Düşle gerçeğin iç içe geçtiği Kapadokya’nın kalbinin attığı yer olan Nevşehir, Türkiye’nin önde gelen turizm cennetlerinden biridir. Eski dönemlerde “Nyssa”, “Soandos Nisa” ve “Muşkera” adları ile anılan kent, Osmanlı döneminde Farsçadaki yeni anlamına gelen “nev” kelimesinden türetilerek bugünkü adını almıştır. Bu da Nevşehir’in yeniliklere açık bir kent olacağının işaretlerini yüzyıllar öncesinden vermiştir.
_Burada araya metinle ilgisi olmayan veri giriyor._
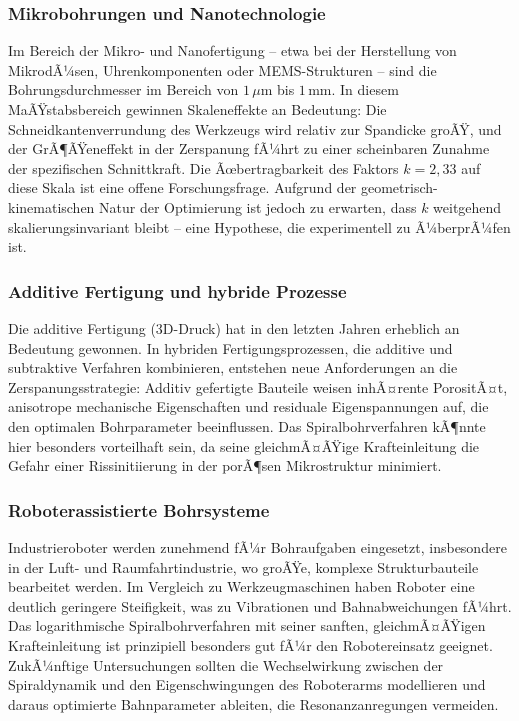 ﻿\documentclass[12pt,a4paper]{article}
\begin{document}
\subsubsection{Mikrobohrungen und Nanotechnologie}

Im Bereich der Mikro- und Nanofertigung -- etwa bei der Herstellung von MikrodÃ¼sen, Uhrenkomponenten oder MEMS-Strukturen -- sind die Bohrungsdurchmesser im Bereich von $1\,\mu\text{m}$ bis $1\,\text{mm}$. In diesem MaÃŸstabsbereich gewinnen Skaleneffekte an Bedeutung: Die Schneidkantenverrundung des Werkzeugs wird relativ zur Spandicke groÃŸ, und der GrÃ¶ÃŸeneffekt in der Zerspanung fÃ¼hrt zu einer scheinbaren Zunahme der spezifischen Schnittkraft. Die Ãœbertragbarkeit des Faktors $k = 2{,}33$ auf diese Skala ist eine offene Forschungsfrage. Aufgrund der geometrisch-kinematischen Natur der Optimierung ist jedoch zu erwarten, dass $k$ weitgehend skalierungsinvariant bleibt -- eine Hypothese, die experimentell zu Ã¼berprÃ¼fen ist.

\subsubsection{Additive Fertigung und hybride Prozesse}

Die additive Fertigung (3D-Druck) hat in den letzten Jahren erheblich an Bedeutung gewonnen. In hybriden Fertigungsprozessen, die additive und subtraktive Verfahren kombinieren, entstehen neue Anforderungen an die Zerspanungsstrategie: Additiv gefertigte Bauteile weisen inhÃ¤rente PorositÃ¤t, anisotrope mechanische Eigenschaften und residuale Eigenspannungen auf, die den optimalen Bohrparameter beeinflussen. Das Spiralbohrverfahren kÃ¶nnte hier besonders vorteilhaft sein, da seine gleichmÃ¤ÃŸige Krafteinleitung die Gefahr einer Rissinitiierung in der porÃ¶sen Mikrostruktur minimiert.

\subsubsection{Roboterassistierte Bohrsysteme}

Industrieroboter werden zunehmend fÃ¼r Bohraufgaben eingesetzt, insbesondere in der Luft- und Raumfahrtindustrie, wo groÃŸe, komplexe Strukturbauteile bearbeitet werden. Im Vergleich zu Werkzeugmaschinen haben Roboter eine deutlich geringere Steifigkeit, was zu Vibrationen und Bahnabweichungen fÃ¼hrt. Das logarithmische Spiralbohrverfahren mit seiner sanften, gleichmÃ¤ÃŸigen Krafteinleitung ist prinzipiell besonders gut fÃ¼r den Robotereinsatz geeignet. ZukÃ¼nftige Untersuchungen sollten die Wechselwirkung zwischen der Spiraldynamik und den Eigenschwingungen des Roboterarms modellieren und daraus optimierte Bahnparameter ableiten, die Resonanzanregungen vermeiden.
\end{document}
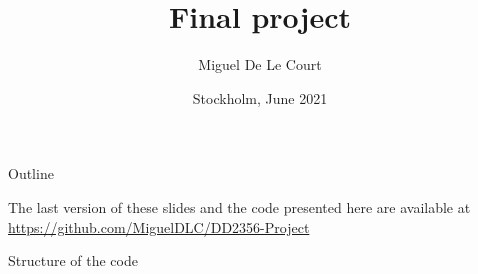 \documentclass[aspectratio=169]{beamer}
\title[Short Title]{%
    \color{white} Final project
    \vspace{0.5cm}
}
\author{Miguel De Le Court}
\institute{
        \textit{Methods in High performance computing}\\
        \textit{DD2356}
        \vspace{0.5cm}
}
\date[Venue and Date]{%
   Stockholm, June 2021 
}
\begin{document}

{
    \maketitle
}

\begin{frame}{Outline}
\tableofcontents

\vfill
\begin{center}
    \footnotesize The last version of these slides and the code presented here are available at \url{https://github.com/MiguelDLC/DD2356-Project}    
\end{center}

\end{frame}





\begin{frame}{Structure of the code}
    \inputminted[tabsize=4,fontsize=\scriptsize,framesep=2mm,bgcolor=codebgcolor,breaklines,linenos]{c}{../core.c}    
\end{frame}
\end{document}

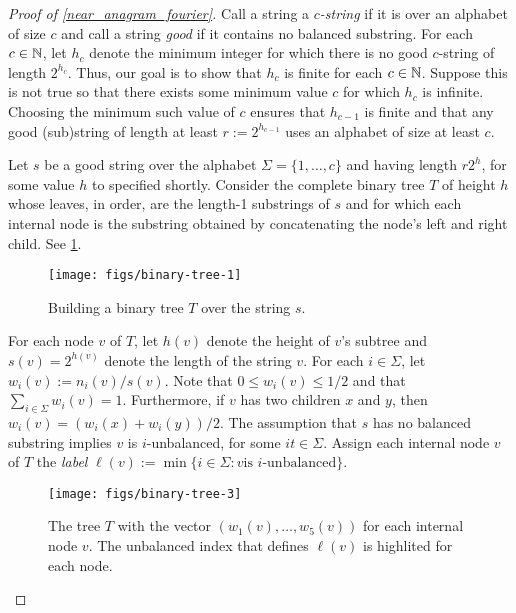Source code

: \documentclass{patmorin}
\begin{document}
\begin{proof}[Proof of \cref{near_anagram_fourier}]
  Call a string a \emph{$c$-string} if it is over an alphabet of size $c$
  and call a string \emph{good} if it contains no balanced substring.
  For each $c\in\mathbb{N}$, let $h_c$ denote the minimum integer for which
  there is no good $c$-string of length $2^{h_c}$.  Thus, our goal is
  to show that $h_c$ is finite for each $c\in\mathbb{N}$.
  Suppose this is not true so that there exists some minimum value
  $c$ for which $h_c$ is infinite.  Choosing the minimum such value of
  $c$ ensures that $h_{c-1}$ is finite and that any good (sub)string of
  length at least $r:=2^{h_{c-1}}$ uses an alphabet of size at least $c$.

  Let $s$ be a good string over the alphabet $\Sigma=\{1,\ldots,c\}$ and having
  length $r2^{h}$, for some value $h$ to specified shortly.   Consider
  the complete binary tree $T$ of height $h$ whose leaves, in order,
  are the length-1 substrings of $s$ and for which each internal node is
  the substring obtained by concatenating the node's left and right child.
  See \cref{binary_tree}.

  \begin{figure}
    \begin{center}
       \texttt{[image: figs/binary-tree-1]}
    \end{center}
    \caption{Building a binary tree $T$ over the string $s$.}
    \label{binary_tree}
  \end{figure}

  For each node $v$ of $T$, let $h(v)$ denote the height of $v$'s subtree
  and $s(v)=2^{h(v)}$ denote the length of the string $v$. For each
  $i\in\Sigma$, let $w_i(v):=n_i(v)/s(v)$.  Note that $0\le w_i(v)\le
  1/2$ and that $\sum_{i\in\Sigma} w_i(v)=1$.  Furthermore, if $v$
  has two children $x$ and $y$, then $w_i(v) = (w_i(x)+w_i(y))/2$.
  The assumption that $s$ has no balanced substring implies $v$ is
  $i$-unbalanced, for some $i{t}\in\Sigma$.  Assign each internal node
  $v$ of $T$ the \emph{label} $\ell(v):=\min\{i\in\Sigma: \mbox{$v$
  is $i$-unbalanced}\}$.

  \begin{figure}
    \begin{center}
       \texttt{[image: figs/binary-tree-3]}
    \end{center}
    \caption{The tree $T$ with the vector $(w_1(v),\ldots,w_5(v))$ for each
     internal node $v$.  The unbalanced index that defines $\ell(v)$ is highlited for each node.}
    \label{binary_tree_2}
  \end{figure}


\end{proof}
\end{document}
Doğa ve insan elinin eşsiz ortaklığının görüldüğü Kapadokya bölgesinin merkezi olması ile ön plana çıkan Nevşehir, doğal güzellikleri ve yer altı şehirleri sayesinde her yıl milyonlarca turist tarafından ziyaret edilmektedir. 

Kent, Orta Çağ ve Yeni Çağ'da, Seandos; Nissa ve Muşkara adıyla anılıyordu. Anadolu, Büyük Selçuklu Devleti'nin elindeyken eski adı Nissa'nın yerinde Muşkara adında bir köy vardı. Muşkara sağlam yapılı anlamındadır. 18 evlik küçük bir köy olan Muşkara, Ürgüp'e bağlıydı.

Tarihçi Charles Texier'e göre; 12. yüzyıl sonlarına doğru, yani Selçuklular zamanında, Nissa şehri halkı yavaş yavaş şehirden ayrılarak, başka bir yere göç etmişlerdir. Çevre ile ilgili bilgi veren tarihçiler, bu yeni göç yerinin Muşkara olduğunu yazarlar.

Osmanlılar döneminde ise Muşkara yerine Nevşehir kullanılmaya başlandı. IV. Mehmet'in oğlu Şehzade III. Ahmet'in sır katibi, Muşkaralı İbrahim, Nevşehirli Damat İbrahim Paşa olarak sadrazamlığa getirildiğinde doğduğu kent olan Muşkara'da büyük bayındırlık hareketine girişti. İmaretler, camiler, medreseler, hamam ve çeşmeler yaptırdı. Muşkara adını değiştirerek, kente Yenişehir anlamına gelen Nevşehir adını verdi.